The Santa Barbara County Board of Supervisors received a presentation Tuesday on a five-year fiscal forecast from the County Executive Office.
The purpose of the forecast, covering fiscal years 2021 to 2026, is to provide a context for balancing short-term objectives with long-term goals.
County staff examined the impacts of COVID-19 on the budget as well and made sure not to expand any services. Instead, the goal was to simply maintain existing services because of the uncertainties surrounding the pandemic response and economic impacts.
According to the presentation, expenditure assumptions include increases in salaries, retirement, health insurance, information technology, general liability, and other services and supplies including utilities, professional services and general office costs.

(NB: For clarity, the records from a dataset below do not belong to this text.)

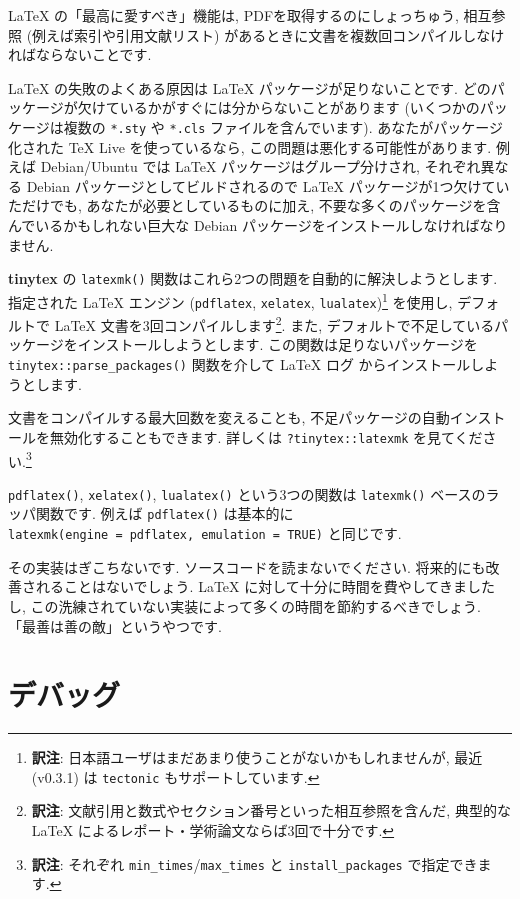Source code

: \documentclass[
  xelatex,ja=standard,jafont=noto]{bxjsreport}
\begin{document}
LaTeX の「最高に愛すべき」機能は, PDFを取得するのにしょっちゅう,
相互参照 (例えば索引や引用文献リスト)
があるときに文書を複数回コンパイルしなければならないことです.

LaTeX の失敗のよくある原因は LaTeX パッケージが足りないことです.
どのパッケージが欠けているかがすぐには分からないことがあります
(いくつかのパッケージは複数の \texttt{*.sty} や \texttt{*.cls}
ファイルを含んでいます). あなたがパッケージ化された TeX Live
を使っているなら, この問題は悪化する可能性があります. 例えば
Debian/Ubuntu では LaTeX パッケージはグループ分けされ, それぞれ異なる
Debian パッケージとしてビルドされるので LaTeX
パッケージが1つ欠けていただけでも, あなたが必要としているものに加え,
不要な多くのパッケージを含んでいるかもしれない巨大な Debian
パッケージをインストールしなければなりません.

\textbf{tinytex} の \texttt{latexmk()}
関数はこれら2つの問題を自動的に解決しようとします. 指定された LaTeX
エンジン (\texttt{pdflatex}, \texttt{xelatex},
\texttt{lualatex})\footnote{\textbf{訳注}:
  日本語ユーザはまだあまり使うことがないかもしれませんが, 最近 (v0.3.1)
  は \texttt{tectonic} もサポートしています.} を使用し, デフォルトで
LaTeX 文書を3回コンパイルします\footnote{\textbf{訳注}:
  文献引用と数式やセクション番号といった相互参照を含んだ, 典型的な LaTeX
  によるレポート・学術論文ならば3回で十分です.}. また,
デフォルトで不足しているパッケージをインストールしようとします.
この関数は足りないパッケージを \texttt{tinytex::parse\_packages()}
関数を介して LaTeX ログ からインストールしようとします.

文書をコンパイルする最大回数を変えることも,
不足パッケージの自動インストールを無効化することもできます. 詳しくは
\texttt{?tinytex::latexmk} を見てください.\footnote{\textbf{訳注}:
  それぞれ \texttt{min\_times}/\texttt{max\_times} と
  \texttt{install\_packages} で指定できます.}

\texttt{pdflatex()}, \texttt{xelatex()}, \texttt{lualatex()}
という3つの関数は \texttt{latexmk()} ベースのラッパ関数です. 例えば
\texttt{pdflatex()} は基本的に
\texttt{latexmk(engine\ =\ \textquotesingle{}pdflatex\textquotesingle{},\ emulation\ =\ TRUE)}
と同じです.

その実装はぎこちないです. ソースコードを読まないでください.
将来的にも改善されることはないでしょう. LaTeX
に対して十分に時間を費やしてきましたし,
この洗練されていない実装によって多くの時間を節約するべきでしょう.
「最善は善の敵」というやつです.

\hypertarget{ux30c7ux30d0ux30c3ux30b0}{%
\section{デバッグ}\label{ux30c7ux30d0ux30c3ux30b0}}
\end{document}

Ongoing commitments to the budget include the Northern Branch Jail Set-Aside, the Fire Tax shift, the 18% Maintenance Funding Plan and the Strategic Reserve.
There are three growth scenarios county staff predicted for revenue: a mild recession, which assumes that the adverse impacts of the pandemic on the economy improve in 2021 and most tax revenues experience growth beginning in fiscal year 2021-22; a baseline scenario, which assumes gradual economic recovery and moderate growth in tax revenues from fiscal year 2022-23 onward; and a pronounced recession, which assumes lingering disruption to economic activity due to the pandemic and slow recovery as a result.
Staff members found the major discretionary revenue sources (property taxes, sales tax, transient occupancy tax and cannabis tax) relatively stable.
County officials said they could see further declines in state and federal revenues during times when the community needs increased support.
The presentation also noted unknowns surrounding the pandemic mean prudence must remain a guiding principle and that the county may need to look to cost-cutting and revenue-generating initiatives.
The significant fiscal issues the county listed include: legislative and policy changes, deferred maintenance backlog estimated at $377 million, investment in technology, facility conditions and office reconfiguration including more than 300 countywide facilities, and innovations.
Looking forward, the officials believe their Renew ’22 initiative has prepared and positioned the county to be responsive and resilient. The initiative involves efforts to adapt by process improvement and innovation training, KPMG Departmental Management reviews, additional or improved digital and online service and more employee engagement.
The next step will be for the county staff to draft budget development guidelines and bring them back to the board for its Dec. 8 meeting.